Each entry needs to be restated exactly as written.

Content starts

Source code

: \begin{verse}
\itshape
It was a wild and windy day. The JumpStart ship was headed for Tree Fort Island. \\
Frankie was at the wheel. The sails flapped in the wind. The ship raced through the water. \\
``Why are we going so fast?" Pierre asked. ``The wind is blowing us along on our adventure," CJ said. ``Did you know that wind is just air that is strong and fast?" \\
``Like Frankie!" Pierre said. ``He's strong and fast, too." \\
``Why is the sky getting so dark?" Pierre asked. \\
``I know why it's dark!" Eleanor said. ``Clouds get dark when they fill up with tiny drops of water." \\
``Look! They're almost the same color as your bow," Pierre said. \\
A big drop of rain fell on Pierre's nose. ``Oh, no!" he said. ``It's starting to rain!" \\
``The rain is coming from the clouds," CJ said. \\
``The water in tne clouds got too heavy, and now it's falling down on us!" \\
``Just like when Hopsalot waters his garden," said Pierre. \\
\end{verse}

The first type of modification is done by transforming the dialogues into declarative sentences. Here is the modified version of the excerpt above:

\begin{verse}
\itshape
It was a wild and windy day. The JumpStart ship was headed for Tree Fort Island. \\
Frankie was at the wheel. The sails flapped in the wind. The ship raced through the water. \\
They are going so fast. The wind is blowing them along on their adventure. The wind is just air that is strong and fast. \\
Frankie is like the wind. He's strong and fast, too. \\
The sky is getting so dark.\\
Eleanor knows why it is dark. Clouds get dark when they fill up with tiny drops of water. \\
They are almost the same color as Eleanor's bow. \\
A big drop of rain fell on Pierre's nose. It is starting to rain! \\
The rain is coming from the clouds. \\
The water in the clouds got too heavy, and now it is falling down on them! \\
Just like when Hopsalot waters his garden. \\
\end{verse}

Content ends

## Solution for this problem
Source code

: \begin{verse}
\itshape
It was a wild and windy day. The JumpStart ship was headed for Tree Fort Island. \\
Frankie was at the wheel. The sails flapped in the wind. The ship raced through the water. \\
``Why are we going so fast?" Pierre asked. ``The wind is blowing us along on our adventure," CJ said. ``Did you know that wind is just air that is strong and fast?" \\
``Like Frankie!" Pierre said. ``He's strong and fast, too." \\
``Why is the sky getting so dark?" Pierre asked. \\
``I know why it's dark!" Eleanor said. ``Clouds get dark when they fill up with tiny drops of water." \\
``Look! They're almost the same color as your bow," Pierre said. \\
A big drop of rain fell on Pierre's nose. ``Oh, no!" he said. ``It's starting to rain!" \\
``The rain is coming from the clouds," CJ said. \\
``The water in tne clouds got too heavy, and now it's falling down on us!" \\
``Just like when Hopsalot waters his garden," said Pierre. \\
\end{verse}

The first type of modification is done by transforming the dialogues into declarative sentences. Here is the modified version of the excerpt above:

\begin{verse}
\itshape
It was a wild and windy day. The JumpStart ship was headed for Tree Fort Island. \\
Frankie was at the wheel. The sails flapped in the wind. The ship raced through the water. \\
They are going so fast. The wind is blowing them along on their adventure. The wind is just air that is strong and fast. \\
Frankie is like the wind. He's strong and fast, too. \\
The sky is getting so dark.\\
Eleanor knows why it is dark. Clouds get dark when they fill up with tiny drops of water. \\
They are almost the same color as Eleanor's bow. \\
A big drop of rain fell on Pierre's nose. It is starting to rain! \\
The rain is coming from the clouds. \\
The water in the clouds got too heavy, and now it is falling down on them! \\
Just like when Hopsalot waters his garden. \\
\end{verse}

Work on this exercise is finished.